Brief:
Here are the records. Print them all exactly.

Segment Open

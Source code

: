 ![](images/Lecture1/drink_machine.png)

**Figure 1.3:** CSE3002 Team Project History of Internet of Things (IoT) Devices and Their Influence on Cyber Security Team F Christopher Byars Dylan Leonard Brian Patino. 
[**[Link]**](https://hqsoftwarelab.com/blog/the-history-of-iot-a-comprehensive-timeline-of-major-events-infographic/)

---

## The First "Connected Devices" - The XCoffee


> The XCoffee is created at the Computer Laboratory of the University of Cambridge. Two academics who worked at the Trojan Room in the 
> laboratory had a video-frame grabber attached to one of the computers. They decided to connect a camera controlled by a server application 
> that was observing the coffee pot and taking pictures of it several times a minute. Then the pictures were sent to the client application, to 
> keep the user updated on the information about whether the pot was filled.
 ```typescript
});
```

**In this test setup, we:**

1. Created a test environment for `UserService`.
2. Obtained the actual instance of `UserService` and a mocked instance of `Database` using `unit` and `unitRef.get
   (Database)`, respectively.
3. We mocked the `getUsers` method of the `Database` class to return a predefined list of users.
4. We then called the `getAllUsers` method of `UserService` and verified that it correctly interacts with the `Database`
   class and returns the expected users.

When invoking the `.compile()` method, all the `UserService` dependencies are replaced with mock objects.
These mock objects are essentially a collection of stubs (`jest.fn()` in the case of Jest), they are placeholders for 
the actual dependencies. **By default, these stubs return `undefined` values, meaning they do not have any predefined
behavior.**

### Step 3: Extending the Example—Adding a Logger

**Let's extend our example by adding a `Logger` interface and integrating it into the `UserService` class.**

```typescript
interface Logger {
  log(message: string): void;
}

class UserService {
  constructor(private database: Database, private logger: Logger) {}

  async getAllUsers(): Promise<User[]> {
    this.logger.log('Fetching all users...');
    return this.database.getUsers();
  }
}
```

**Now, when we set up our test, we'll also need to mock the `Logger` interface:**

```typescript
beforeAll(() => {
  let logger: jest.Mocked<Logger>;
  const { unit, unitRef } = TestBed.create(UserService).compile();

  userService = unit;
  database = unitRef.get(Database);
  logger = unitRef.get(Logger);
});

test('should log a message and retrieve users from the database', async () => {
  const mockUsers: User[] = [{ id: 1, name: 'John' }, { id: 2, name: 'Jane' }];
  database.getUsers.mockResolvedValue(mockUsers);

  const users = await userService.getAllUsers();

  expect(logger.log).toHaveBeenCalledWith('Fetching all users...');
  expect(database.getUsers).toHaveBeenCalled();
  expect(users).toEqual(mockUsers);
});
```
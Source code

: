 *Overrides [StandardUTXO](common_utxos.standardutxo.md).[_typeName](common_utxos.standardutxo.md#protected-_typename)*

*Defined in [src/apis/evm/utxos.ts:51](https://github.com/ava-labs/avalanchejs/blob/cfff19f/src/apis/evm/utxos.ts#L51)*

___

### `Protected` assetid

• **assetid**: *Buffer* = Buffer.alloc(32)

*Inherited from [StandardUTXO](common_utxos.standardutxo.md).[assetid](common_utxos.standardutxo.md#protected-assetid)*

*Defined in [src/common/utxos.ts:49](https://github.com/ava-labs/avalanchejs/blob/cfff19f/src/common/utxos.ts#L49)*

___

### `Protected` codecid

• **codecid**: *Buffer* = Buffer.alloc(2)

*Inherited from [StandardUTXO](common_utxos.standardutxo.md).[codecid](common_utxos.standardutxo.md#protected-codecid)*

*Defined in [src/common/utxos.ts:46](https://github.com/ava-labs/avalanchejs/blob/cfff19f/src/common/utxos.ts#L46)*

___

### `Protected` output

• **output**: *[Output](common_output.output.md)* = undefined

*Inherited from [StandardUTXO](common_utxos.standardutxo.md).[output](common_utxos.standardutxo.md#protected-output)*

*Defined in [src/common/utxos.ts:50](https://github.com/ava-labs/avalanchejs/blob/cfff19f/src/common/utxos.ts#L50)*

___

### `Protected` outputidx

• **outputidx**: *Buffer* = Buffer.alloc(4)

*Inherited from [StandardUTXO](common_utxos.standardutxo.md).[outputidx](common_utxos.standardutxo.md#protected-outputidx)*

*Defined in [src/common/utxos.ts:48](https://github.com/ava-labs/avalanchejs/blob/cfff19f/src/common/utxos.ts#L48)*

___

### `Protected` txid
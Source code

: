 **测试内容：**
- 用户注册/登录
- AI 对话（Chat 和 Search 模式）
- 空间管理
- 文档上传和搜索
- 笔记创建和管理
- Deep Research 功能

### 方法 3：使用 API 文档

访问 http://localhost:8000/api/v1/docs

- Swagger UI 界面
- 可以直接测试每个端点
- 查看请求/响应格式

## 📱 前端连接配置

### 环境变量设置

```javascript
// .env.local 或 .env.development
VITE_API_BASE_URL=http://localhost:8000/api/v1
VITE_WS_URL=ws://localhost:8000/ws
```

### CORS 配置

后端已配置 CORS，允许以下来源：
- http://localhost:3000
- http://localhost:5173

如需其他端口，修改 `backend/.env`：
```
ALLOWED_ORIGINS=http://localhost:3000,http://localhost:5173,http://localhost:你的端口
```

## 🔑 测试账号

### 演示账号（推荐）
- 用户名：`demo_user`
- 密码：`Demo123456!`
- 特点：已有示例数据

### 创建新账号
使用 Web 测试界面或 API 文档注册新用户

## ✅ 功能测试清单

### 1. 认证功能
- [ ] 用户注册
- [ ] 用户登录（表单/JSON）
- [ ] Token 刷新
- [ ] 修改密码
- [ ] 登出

Segment Closed

Response area:
Source code

: ![](images/Lecture1/drink_machine.png)

**Figure 1.3:** CSE3002 Team Project History of Internet of Things (IoT) Devices and Their Influence on Cyber Security Team F Christopher Byars Dylan Leonard Brian Patino. 
[**[Link]**](https://hqsoftwarelab.com/blog/the-history-of-iot-a-comprehensive-timeline-of-major-events-infographic/)

---

## The First "Connected Devices" - The XCoffee


> The XCoffee is created at the Computer Laboratory of the University of Cambridge. Two academics who worked at the Trojan Room in the 
> laboratory had a video-frame grabber attached to one of the computers. They decided to connect a camera controlled by a server application 
> that was observing the coffee pot and taking pictures of it several times a minute. Then the pictures were sent to the client application, to 
> keep the user updated on the information about whether the pot was filled.
 ```typescript
});
```

**In this test setup, we:**

1. Created a test environment for `UserService`.
2. Obtained the actual instance of `UserService` and a mocked instance of `Database` using `unit` and `unitRef.get
   (Database)`, respectively.
3. We mocked the `getUsers` method of the `Database` class to return a predefined list of users.
4. We then called the `getAllUsers` method of `UserService` and verified that it correctly interacts with the `Database`
   class and returns the expected users.

When invoking the `.compile()` method, all the `UserService` dependencies are replaced with mock objects.
These mock objects are essentially a collection of stubs (`jest.fn()` in the case of Jest), they are placeholders for 
the actual dependencies. **By default, these stubs return `undefined` values, meaning they do not have any predefined
behavior.**

### Step 3: Extending the Example—Adding a Logger

**Let's extend our example by adding a `Logger` interface and integrating it into the `UserService` class.**

```typescript
interface Logger {
  log(message: string): void;
}

class UserService {
  constructor(private database: Database, private logger: Logger) {}

  async getAllUsers(): Promise<User[]> {
    this.logger.log('Fetching all users...');
    return this.database.getUsers();
  }
}
```

**Now, when we set up our test, we'll also need to mock the `Logger` interface:**

```typescript
beforeAll(() => {
  let logger: jest.Mocked<Logger>;
  const { unit, unitRef } = TestBed.create(UserService).compile();

  userService = unit;
  database = unitRef.get(Database);
  logger = unitRef.get(Logger);
});

test('should log a message and retrieve users from the database', async () => {
  const mockUsers: User[] = [{ id: 1, name: 'John' }, { id: 2, name: 'Jane' }];
  database.getUsers.mockResolvedValue(mockUsers);

  const users = await userService.getAllUsers();

  expect(logger.log).toHaveBeenCalledWith('Fetching all users...');
  expect(database.getUsers).toHaveBeenCalled();
  expect(users).toEqual(mockUsers);
});
```
Source code

: *Overrides [StandardUTXO](common_utxos.standardutxo.md).[_typeName](common_utxos.standardutxo.md#protected-_typename)*

*Defined in [src/apis/evm/utxos.ts:51](https://github.com/ava-labs/avalanchejs/blob/cfff19f/src/apis/evm/utxos.ts#L51)*

___

### `Protected` assetid

• **assetid**: *Buffer* = Buffer.alloc(32)

*Inherited from [StandardUTXO](common_utxos.standardutxo.md).[assetid](common_utxos.standardutxo.md#protected-assetid)*

*Defined in [src/common/utxos.ts:49](https://github.com/ava-labs/avalanchejs/blob/cfff19f/src/common/utxos.ts#L49)*

___

### `Protected` codecid

• **codecid**: *Buffer* = Buffer.alloc(2)

*Inherited from [StandardUTXO](common_utxos.standardutxo.md).[codecid](common_utxos.standardutxo.md#protected-codecid)*

*Defined in [src/common/utxos.ts:46](https://github.com/ava-labs/avalanchejs/blob/cfff19f/src/common/utxos.ts#L46)*

___

### `Protected` output

• **output**: *[Output](common_output.output.md)* = undefined

*Inherited from [StandardUTXO](common_utxos.standardutxo.md).[output](common_utxos.standardutxo.md#protected-output)*

*Defined in [src/common/utxos.ts:50](https://github.com/ava-labs/avalanchejs/blob/cfff19f/src/common/utxos.ts#L50)*

___

### `Protected` outputidx

• **outputidx**: *Buffer* = Buffer.alloc(4)

*Inherited from [StandardUTXO](common_utxos.standardutxo.md).[outputidx](common_utxos.standardutxo.md#protected-outputidx)*

*Defined in [src/common/utxos.ts:48](https://github.com/ava-labs/avalanchejs/blob/cfff19f/src/common/utxos.ts#L48)*

___

### `Protected` txid
Source code

: **测试内容：**
- 用户注册/登录
- AI 对话（Chat 和 Search 模式）
- 空间管理
- 文档上传和搜索
- 笔记创建和管理
- Deep Research 功能

### 方法 3：使用 API 文档

访问 http://localhost:8000/api/v1/docs

- Swagger UI 界面
- 可以直接测试每个端点
- 查看请求/响应格式

## 📱 前端连接配置

### 环境变量设置

```javascript
// .env.local 或 .env.development
VITE_API_BASE_URL=http://localhost:8000/api/v1
VITE_WS_URL=ws://localhost:8000/ws
```

### CORS 配置

后端已配置 CORS，允许以下来源：
- http://localhost:3000
- http://localhost:5173

如需其他端口，修改 `backend/.env`：
```
ALLOWED_ORIGINS=http://localhost:3000,http://localhost:5173,http://localhost:你的端口
```

## 🔑 测试账号

### 演示账号（推荐）
- 用户名：`demo_user`
- 密码：`Demo123456!`
- 特点：已有示例数据

### 创建新账号
使用 Web 测试界面或 API 文档注册新用户

## ✅ 功能测试清单

### 1. 认证功能
- [ ] 用户注册
- [ ] 用户登录（表单/JSON）
- [ ] Token 刷新
- [ ] 修改密码
- [ ] 登出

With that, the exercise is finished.